> EXERCISE AIM:
Copy word for word, please, the lines of the entries below running from the one containing "the clone B" to the one containing "do not affect", both ends included.

[[ LISTED ENTRIES, beginning ]]

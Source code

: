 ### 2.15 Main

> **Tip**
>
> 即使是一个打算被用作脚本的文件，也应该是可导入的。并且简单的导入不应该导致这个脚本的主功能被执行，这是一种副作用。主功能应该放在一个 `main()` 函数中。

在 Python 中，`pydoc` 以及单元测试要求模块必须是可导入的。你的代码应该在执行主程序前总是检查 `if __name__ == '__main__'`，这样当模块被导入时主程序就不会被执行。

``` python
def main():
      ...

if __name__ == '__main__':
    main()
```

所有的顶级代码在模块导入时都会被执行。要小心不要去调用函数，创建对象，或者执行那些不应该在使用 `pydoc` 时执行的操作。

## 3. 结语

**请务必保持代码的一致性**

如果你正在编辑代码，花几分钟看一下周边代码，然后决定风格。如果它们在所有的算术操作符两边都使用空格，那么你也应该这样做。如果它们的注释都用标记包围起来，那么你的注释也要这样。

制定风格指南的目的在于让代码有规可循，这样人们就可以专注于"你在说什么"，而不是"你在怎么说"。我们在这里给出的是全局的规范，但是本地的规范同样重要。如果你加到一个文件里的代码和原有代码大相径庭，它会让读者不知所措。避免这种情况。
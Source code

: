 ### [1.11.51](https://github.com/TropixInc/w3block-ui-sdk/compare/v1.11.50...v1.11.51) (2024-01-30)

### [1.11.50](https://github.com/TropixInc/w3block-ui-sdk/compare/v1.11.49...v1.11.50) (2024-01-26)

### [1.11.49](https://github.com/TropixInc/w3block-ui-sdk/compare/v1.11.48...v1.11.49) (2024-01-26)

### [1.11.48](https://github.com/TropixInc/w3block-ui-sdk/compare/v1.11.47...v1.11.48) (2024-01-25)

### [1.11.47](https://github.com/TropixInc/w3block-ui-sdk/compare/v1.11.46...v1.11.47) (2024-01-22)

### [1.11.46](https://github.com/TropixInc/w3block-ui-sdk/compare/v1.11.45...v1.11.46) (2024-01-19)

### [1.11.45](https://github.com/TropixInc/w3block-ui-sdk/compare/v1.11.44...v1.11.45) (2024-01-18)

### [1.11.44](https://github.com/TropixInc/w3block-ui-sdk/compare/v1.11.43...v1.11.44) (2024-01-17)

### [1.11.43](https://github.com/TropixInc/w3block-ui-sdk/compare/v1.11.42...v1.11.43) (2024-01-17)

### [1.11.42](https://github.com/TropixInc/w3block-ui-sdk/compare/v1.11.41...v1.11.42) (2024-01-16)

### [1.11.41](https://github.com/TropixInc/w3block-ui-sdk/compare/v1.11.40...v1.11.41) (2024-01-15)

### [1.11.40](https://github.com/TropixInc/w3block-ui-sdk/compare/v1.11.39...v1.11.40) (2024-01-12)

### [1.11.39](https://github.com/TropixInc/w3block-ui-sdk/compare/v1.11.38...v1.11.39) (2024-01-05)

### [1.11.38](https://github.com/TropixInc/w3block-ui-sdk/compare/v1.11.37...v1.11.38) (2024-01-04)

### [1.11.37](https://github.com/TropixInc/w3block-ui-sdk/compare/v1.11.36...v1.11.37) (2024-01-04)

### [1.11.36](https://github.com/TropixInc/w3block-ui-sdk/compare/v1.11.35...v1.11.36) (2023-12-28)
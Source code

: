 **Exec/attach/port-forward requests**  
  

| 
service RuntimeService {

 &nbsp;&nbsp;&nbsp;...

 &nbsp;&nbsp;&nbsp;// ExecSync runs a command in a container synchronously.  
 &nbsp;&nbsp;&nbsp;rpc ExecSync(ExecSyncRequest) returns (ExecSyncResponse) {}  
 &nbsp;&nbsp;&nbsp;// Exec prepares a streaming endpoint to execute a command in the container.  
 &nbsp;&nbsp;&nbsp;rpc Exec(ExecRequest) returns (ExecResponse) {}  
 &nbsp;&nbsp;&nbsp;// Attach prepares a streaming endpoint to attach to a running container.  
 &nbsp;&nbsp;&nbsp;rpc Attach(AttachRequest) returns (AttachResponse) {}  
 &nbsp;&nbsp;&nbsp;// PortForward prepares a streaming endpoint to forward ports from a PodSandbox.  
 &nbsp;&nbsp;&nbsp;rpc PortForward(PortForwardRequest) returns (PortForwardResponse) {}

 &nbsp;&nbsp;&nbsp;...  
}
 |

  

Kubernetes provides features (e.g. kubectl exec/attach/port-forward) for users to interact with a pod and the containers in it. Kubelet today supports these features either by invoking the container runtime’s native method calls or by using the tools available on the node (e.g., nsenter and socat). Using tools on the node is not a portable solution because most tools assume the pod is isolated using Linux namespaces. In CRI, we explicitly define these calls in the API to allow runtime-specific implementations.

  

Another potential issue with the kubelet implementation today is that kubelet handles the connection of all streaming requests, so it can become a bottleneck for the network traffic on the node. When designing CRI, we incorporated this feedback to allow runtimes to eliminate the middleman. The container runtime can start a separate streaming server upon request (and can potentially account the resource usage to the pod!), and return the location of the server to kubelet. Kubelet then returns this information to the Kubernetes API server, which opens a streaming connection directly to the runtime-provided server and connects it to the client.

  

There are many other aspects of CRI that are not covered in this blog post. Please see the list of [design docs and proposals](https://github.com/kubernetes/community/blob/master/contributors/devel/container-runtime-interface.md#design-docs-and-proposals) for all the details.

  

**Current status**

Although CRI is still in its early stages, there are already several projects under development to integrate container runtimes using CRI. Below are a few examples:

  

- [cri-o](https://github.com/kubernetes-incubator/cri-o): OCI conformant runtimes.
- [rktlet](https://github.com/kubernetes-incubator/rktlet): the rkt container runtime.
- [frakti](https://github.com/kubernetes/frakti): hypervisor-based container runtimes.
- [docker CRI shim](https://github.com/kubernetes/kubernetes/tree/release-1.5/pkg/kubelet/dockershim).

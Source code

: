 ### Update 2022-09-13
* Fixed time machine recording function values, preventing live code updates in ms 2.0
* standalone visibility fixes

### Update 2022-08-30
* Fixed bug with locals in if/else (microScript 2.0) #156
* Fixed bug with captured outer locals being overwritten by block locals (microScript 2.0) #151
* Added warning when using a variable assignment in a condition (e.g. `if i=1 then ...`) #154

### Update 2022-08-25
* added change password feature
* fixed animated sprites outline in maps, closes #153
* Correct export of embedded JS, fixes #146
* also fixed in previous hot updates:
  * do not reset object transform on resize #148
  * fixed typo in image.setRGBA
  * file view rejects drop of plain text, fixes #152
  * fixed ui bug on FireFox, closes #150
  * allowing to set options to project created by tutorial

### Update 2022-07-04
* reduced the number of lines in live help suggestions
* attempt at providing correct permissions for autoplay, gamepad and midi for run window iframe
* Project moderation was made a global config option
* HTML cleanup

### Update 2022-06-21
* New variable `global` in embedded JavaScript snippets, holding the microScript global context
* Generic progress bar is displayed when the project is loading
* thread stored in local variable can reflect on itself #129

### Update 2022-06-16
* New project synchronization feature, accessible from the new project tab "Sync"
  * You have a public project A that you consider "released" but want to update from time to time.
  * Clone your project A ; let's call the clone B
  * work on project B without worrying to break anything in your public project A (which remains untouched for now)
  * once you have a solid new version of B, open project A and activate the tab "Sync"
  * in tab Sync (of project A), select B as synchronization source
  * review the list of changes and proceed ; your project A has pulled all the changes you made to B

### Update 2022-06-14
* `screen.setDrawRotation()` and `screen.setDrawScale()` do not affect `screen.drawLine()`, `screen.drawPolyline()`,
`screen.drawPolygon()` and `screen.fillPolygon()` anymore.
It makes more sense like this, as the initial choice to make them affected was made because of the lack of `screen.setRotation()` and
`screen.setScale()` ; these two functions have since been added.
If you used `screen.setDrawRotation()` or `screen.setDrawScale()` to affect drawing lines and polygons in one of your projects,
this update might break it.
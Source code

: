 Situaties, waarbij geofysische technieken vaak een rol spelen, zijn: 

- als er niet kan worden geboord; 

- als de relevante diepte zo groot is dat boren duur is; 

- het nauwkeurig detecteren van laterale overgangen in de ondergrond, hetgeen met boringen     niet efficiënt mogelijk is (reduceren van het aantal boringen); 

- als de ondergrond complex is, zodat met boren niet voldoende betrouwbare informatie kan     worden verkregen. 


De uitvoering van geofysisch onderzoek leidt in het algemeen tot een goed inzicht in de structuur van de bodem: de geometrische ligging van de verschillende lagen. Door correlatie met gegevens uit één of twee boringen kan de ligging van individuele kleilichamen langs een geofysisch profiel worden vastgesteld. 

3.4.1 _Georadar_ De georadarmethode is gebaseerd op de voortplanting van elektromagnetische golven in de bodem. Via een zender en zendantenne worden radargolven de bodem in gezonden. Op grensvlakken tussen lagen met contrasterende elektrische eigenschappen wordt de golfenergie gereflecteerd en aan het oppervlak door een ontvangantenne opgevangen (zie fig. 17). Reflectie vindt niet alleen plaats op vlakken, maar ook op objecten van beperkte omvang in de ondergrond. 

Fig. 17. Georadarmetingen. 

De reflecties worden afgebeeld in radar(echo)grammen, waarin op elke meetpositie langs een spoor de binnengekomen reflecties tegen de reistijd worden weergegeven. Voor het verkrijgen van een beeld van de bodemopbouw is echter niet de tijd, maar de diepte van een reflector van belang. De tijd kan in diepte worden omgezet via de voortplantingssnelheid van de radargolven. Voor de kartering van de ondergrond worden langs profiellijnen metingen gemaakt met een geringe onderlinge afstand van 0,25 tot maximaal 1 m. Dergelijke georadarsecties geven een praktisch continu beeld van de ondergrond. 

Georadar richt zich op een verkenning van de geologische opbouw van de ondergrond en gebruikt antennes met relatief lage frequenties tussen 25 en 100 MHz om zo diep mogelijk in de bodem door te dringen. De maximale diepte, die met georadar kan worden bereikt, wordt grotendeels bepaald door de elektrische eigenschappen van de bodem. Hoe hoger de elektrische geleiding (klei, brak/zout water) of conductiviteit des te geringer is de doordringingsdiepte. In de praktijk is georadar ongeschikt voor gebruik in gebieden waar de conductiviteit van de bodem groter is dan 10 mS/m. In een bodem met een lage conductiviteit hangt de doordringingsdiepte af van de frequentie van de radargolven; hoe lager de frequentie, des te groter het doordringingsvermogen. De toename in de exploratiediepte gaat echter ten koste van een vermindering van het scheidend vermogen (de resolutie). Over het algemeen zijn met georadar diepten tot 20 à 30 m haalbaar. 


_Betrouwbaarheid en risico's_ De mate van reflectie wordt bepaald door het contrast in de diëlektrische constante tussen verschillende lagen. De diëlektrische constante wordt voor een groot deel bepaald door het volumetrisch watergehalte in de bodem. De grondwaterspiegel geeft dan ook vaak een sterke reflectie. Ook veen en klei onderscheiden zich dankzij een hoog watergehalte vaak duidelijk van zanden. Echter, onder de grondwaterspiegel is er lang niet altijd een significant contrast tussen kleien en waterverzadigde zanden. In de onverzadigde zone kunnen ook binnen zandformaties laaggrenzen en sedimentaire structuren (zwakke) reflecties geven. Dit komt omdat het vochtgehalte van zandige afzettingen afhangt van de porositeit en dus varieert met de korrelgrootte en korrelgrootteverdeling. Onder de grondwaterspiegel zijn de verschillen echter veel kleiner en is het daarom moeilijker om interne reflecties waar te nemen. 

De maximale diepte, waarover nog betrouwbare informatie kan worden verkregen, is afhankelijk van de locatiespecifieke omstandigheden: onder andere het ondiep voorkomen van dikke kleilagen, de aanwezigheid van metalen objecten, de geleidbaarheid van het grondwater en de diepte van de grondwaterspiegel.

[[ LISTED ENTRIES, end ]]

> ANSWER SPACE:
  * Clone your project A ; let's call the clone B
  * work on project B without worrying to break anything in your public project A (which remains untouched for now)
  * once you have a solid new version of B, open project A and activate the tab "Sync"
  * in tab Sync (of project A), select B as synchronization source
  * review the list of changes and proceed ; your project A has pulled all the changes you made to B

### Update 2022-06-14
* `screen.setDrawRotation()` and `screen.setDrawScale()` do not affect `screen.drawLine()`, `screen.drawPolyline()`,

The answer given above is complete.